Income inequality world map

However, this correlation between happiness and income inequality does not seem to be equally applicable to other less developed countries. For instance, central and southern America countries, such as Mexico, Argentina and Brazil have high income inequality, but people are happy. On the other hand, people in central Africa are less happy even though the income inequality is low.

This tells us that there must be other factors which should be taken into account. For instance, besides income inequality, other possible important factors are levels of peace and the degrees of corruption. Take Russia, China, India, central Asia countries and central Africa countries as examples, the degrees of corruption play an important role in determining people’s happiness. In terms of the level of peace, it rationalizes the happiness index for Russia, countries in central Asia and central Africa.

Figure 3  Corruption index world map (higher score means less corruption)
(Source: TargetMap)

Corruption index world map

Figure 4  Peace Index world map (Source: Economist Intelligence Unit)

Peace Index world mapThis evidence suggests that there is no single factor which can explain the happiness of people. Factors such as income level, income inequality, and the degree of peace and corruption all play important roles. This suggests that when we look at a country’s GDP, we should not jump to the conclusion whether living in one country is better than another. Instead, we should understand the measurement of GDP is simply a number that measure a countries total production/income without taking into account other factors such as income inequality, peace, corruptions and culture, etc. This, however, does not imply that GDP measurement is useless.
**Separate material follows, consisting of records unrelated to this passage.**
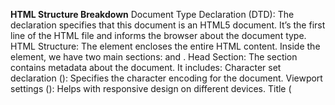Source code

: 


**HTML Structure Breakdown**
Document Type Declaration (DTD):
The <!DOCTYPE html> declaration specifies that this document is an HTML5 document.
It’s the first line of the HTML file and informs the browser about the document type.
HTML Structure:
The <html> element encloses the entire HTML content.
Inside the <html> element, we have two main sections: <head> and <body>.
Head Section:
The <head> section contains metadata about the document.
It includes:
Character set declaration (<meta charset="UTF-8">): Specifies the character encoding for the document.
Viewport settings (<meta name="viewport" content="width=device-width, initial-scale=1.0">): Helps with responsive design on different devices.
Title (<title>): Sets the title of the web page (displayed in the browser tab).
Body Section:
The <body> section contains the visible content of the web page.
It includes:
A centered <h5> element with a black background, displaying “FREE SHIPPING ON ORDERS OVER $100.”
A centered <h1> element with the title “Welcome to Get Gifts.”
A navigation menu (<nav>) with links to “Home” and “Buy Now” pages.
A menu icon section (<div class="menu_pic">) containing search, account, and cart icons.
An offer section (<div id="offer">) with a background image (“HomeBg.jpg”) and a heading.
A product section (<section class="products">) containing three product boxes:
Gloves (<div class="gloves">) with an image (“gloves.jpg”), price, and description.
Basket (<div class="basket">) with an image (“basket.jpg”), price, and description.
Jacket (<div class="jacket">) with an image (“jacket.jpg”), price, and description.
Styling:
CSS rules are applied within the <style> element.
Various styles are defined for elements like <body>, <h5>, <h1>, <nav>, and product boxes.
Background images, opacity, font size, and alignment are customized.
It just tells us that it is important to understand the fact that all measurements have their functions and limits. Thus, we, as readers, should be aware of it when using them.

In addition, the link between higher national income and higher national happiness is critical to economic policymaking. Since the evidence about the relationship between GDP and happiness suggests that GDP is not the only important thing in determining government policy, governments should consider all other aspects to improve the well-beings of their citizens.